Quest Energy Partners, L.P. Completes Borrowing Base Redetermination, Monetizes Certain 2Q2010 Through 4Q2012 Hedges, and Enters Into New Derivative Contracts


OKLAHOMA CITY, July 6, 2009 (GLOBE NEWSWIRE) -- Quest Energy Partners, L.P. (Nasdaq:QELP) ("QELP" or the "Partnership") and Quest Resource Corporation (Nasdaq:QRCP) ("QRCP") today announced that the Partnership's lenders have completed a semi-annual review of the borrowing base pursuant to the terms of the Partnership's first lien, revolving credit agreement. Based on this review, the borrowing base of the first lien, revolving credit agreement was reduced to $160 million, down from the prior level of $190 million. As of July 3, 2009, borrowings outstanding under the Partnership's first lien, revolving credit agreement were $174 million while cash balances were approximately $28 million. QELP intends to use existing cash balances to eliminate the $14 million borrowing base deficiency.

After eliminating the borrowing base deficiency and making the scheduled principal payment of $3.8 million on its second lien term loan agreement in mid-August 2009, QELP expects to have total outstanding borrowings of $189.8 million.
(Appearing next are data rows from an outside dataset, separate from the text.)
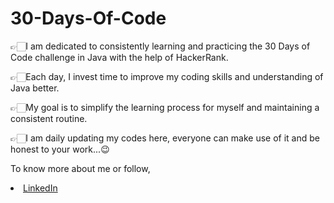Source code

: # 30-Days-Of-Code

👉🏻I am dedicated to consistently learning and practicing the 30 Days of Code challenge in Java with the help of HackerRank.

👉🏻Each day, I invest time to improve my coding skills and understanding of Java better. 

👉🏻My goal is to simplify the learning process for myself and maintaining a consistent routine.

👉🏻I am daily updating my codes here, everyone can make use of it and be honest to your work...😉

To know more about me or follow,

<li><a href="http://www.linkedin.com/in/Akilesh--S">LinkedIn</a>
This will represent a reduction of $44.2 million since November 2008, all of which has been funded with cash flow from operations and the net proceeds from the monetization of certain of QELP's natural gas price hedges.

In anticipation of a reduction in the borrowing base, QELP amended or exited certain of its above market natural gas price derivative contracts in June 2009 for periods beginning in the second quarter of 2010 through the fourth quarter of 2012 and, in return, received approximately $26 million. The strike prices on the derivative contracts that QELP did not exit were set to market prices at the time. At the same time, QELP entered into new natural gas price derivative contracts to increase the total amount of its future proved developed natural gas production hedged to approximately 85% through 2013. On June 30, 2009, QELP made a principal payment of $15 million on its first lien, revolving credit agreement with the proceeds from this monetization. A detailed summary of the Partnership's natural gas and oil price derivative contracts has been posted to the "Investors" section of the Partnership's website, www.qelp.net.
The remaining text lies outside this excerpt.